Sama halnya, Indonesia hanya dapat meraih kemerdekaannya karena perjuangan yang gigih melibatkan para pendahulu Indonesia – perjuangan militer hebat generasi ’45.
Sebuah perjuangan militer tidak akan berhasil tanpa adanya pemimpin yang memiliki sikap kepemimpinan teladan dan prinsip-prinsip militer yang telah teruji waktu.
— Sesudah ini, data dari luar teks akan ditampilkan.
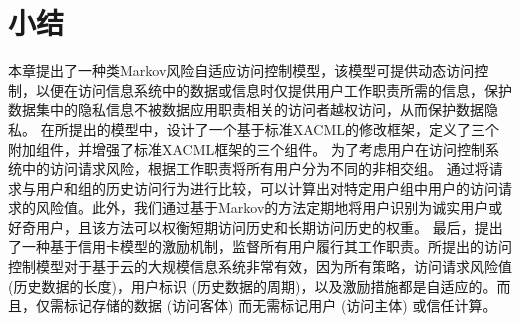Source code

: \section{小结}
\label{sec:Conclusion}

本章提出了一种类Markov风险自适应访问控制模型，该模型可提供动态访问控制，以便在访问信息系统中的数据或信息时仅提供用户工作职责所需的信息，保护数据集中的隐私信息不被数据应用职责相关的访问者越权访问，从而保护数据隐私。 在所提出的模型中，设计了一个基于标准XACML的修改框架，定义了三个附加组件，并增强了标准XACML框架的三个组件。 为了考虑用户在访问控制系统中的访问请求风险，根据工作职责将所有用户分为不同的非相交组。 通过将请求与用户和组的历史访问行为进行比较，可以计算出对特定用户组中用户的访问请求的风险值。此外，我们通过基于Markov的方法定期地将用户识别为诚实用户或好奇用户，且该方法可以权衡短期访问历史和长期访问历史的权重。 最后，提出了一种基于信用卡模型的激励机制，监督所有用户履行其工作职责。所提出的访问控制模型对于基于云的大规模信息系统非常有效，因为所有策略，访问请求风险值 (历史数据的长度)，用户标识 (历史数据的周期)，以及激励措施都是自适应的。而且，仅需标记存储的数据 (访问客体) 而无需标记用户 (访问主体) 或信任计算。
Pemimpin yang memimpin dengan contoh, pemimpin yang memimpin dari barisan depan.
Saya melihat sikap-sikap tersebut ditunjukkan oleh para pemimpin saya, para mentor saya sepanjang karier saya di TNI. Beberapa dari mereka adalah bagian dari generasi ’45 yang membebaskan Indonesia dari penjajahan Belanda.
Saya merujuk kepada sikap-sikap pemimpin seperti Kolonel TNI (Purn.) Azwar Syam, Letnan Jenderal TNI (Purn.) Himawan Soetanto, Jenderal TNI (Purn.) Abdul Haris Nasution, Mayjen TNI (Purn.) Mung Parahadimulyo, Letnan Jenderal TNI (Purn.) Yogie Suardi Memet, Jenderal TNI (Purn.) Wismoyo Arismunandar, Letnan Jenderal TNI (Purn.) Yunus Yosfiah, Jenderal TNI (Purn.) Muhammad Jusuf, Letnan Jenderal TNI (Purn.) Fransiskus Xaverius Sudjasmin, Jenderal TNI (Purn.) H. M. Suharto, Mayjen TNI (Purn.) I Ketut Wirdana, Jenderal TNI (Purn.) Widjojo Sujono, Brigadir Jenderal TNI (Purn.) Dr Aloysius Benedictus Mboi, Raden Panji Muhammad Nur, dan banyak lagi yang saya anggap sebagai mentor saya.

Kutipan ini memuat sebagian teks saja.